Hier ein kleines Beispiel mit MariaDB und Centos7 :)

Wer z.B. den tableopencache erhöhen wollte konnte dies schlicht konfigurieren. Der Prozess startete als user root und hatte keine limit Probleme.

Im service File von Centos läuft der Prozess gleich als Unix User mysql.

[Service]
Type=simple
User=mysql
Group=mysql
..

Dieser User ist nicht in der Lage seine limits nach oben zu veränden. In dem Error Log sollte etwas in folgender Art zu lesen sein:

150303 11:57:02 [Warning] Changed limits: max_open_files: 1024  
 max_connections: 214  table_cache: 400

Netter Weise ist im Service File selbst ein Hinweis auf LimitNOFILE. Nur wer liest das Service File?

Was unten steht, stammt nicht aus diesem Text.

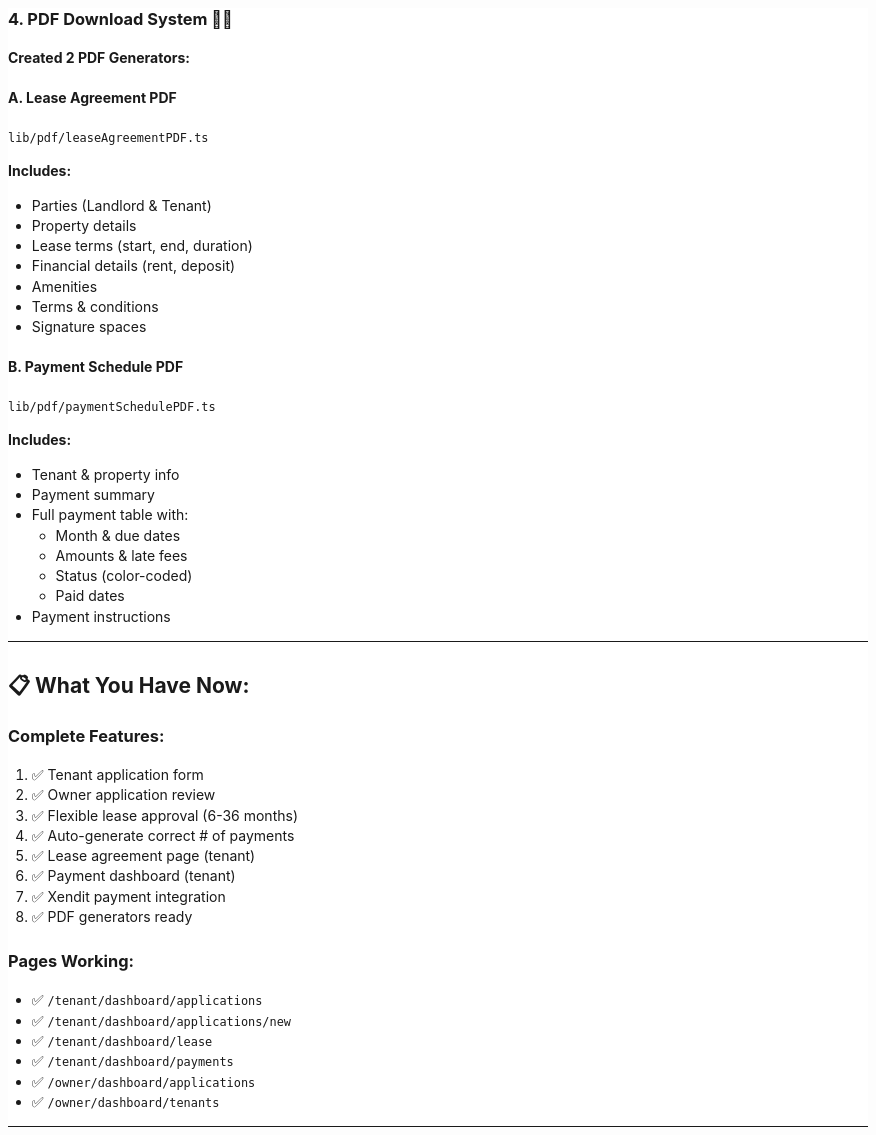 
### **4. PDF Download System** 📄✅

**Created 2 PDF Generators:**

#### **A. Lease Agreement PDF**
`lib/pdf/leaseAgreementPDF.ts`

**Includes:**
- Parties (Landlord & Tenant)
- Property details
- Lease terms (start, end, duration)
- Financial details (rent, deposit)
- Amenities
- Terms & conditions
- Signature spaces

#### **B. Payment Schedule PDF**
`lib/pdf/paymentSchedulePDF.ts`

**Includes:**
- Tenant & property info
- Payment summary
- Full payment table with:
  - Month & due dates
  - Amounts & late fees
  - Status (color-coded)
  - Paid dates
- Payment instructions

---

## 📋 **What You Have Now:**

### **Complete Features:**
1. ✅ Tenant application form
2. ✅ Owner application review
3. ✅ Flexible lease approval (6-36 months)
4. ✅ Auto-generate correct # of payments
5. ✅ Lease agreement page (tenant)
6. ✅ Payment dashboard (tenant)
7. ✅ Xendit payment integration
8. ✅ PDF generators ready

### **Pages Working:**
- ✅ `/tenant/dashboard/applications`
- ✅ `/tenant/dashboard/applications/new`
- ✅ `/tenant/dashboard/lease`
- ✅ `/tenant/dashboard/payments`
- ✅ `/owner/dashboard/applications`
- ✅ `/owner/dashboard/tenants`

---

Und bitte wie dort dokumentiert die Erweiterung als eigene Datei unter /etc/systemd/system/mariadb.service.d/limits.conf anlegen. Ob es nun limits heißt, ist egal. Bitte nicht die Dateien unter /usr/lib/systemd/system ändern. Die gehören dem Paketmaintainer und sind beim nächsten Update eventuell weg:)

Viel Spaß

Erkan

P.S.: Das Centos Service File selbst ruft /usr/bin/mysqld_safe auf. Halte ich ja für mehr als schlecht. Aber das ist eine andere Geschichte ;)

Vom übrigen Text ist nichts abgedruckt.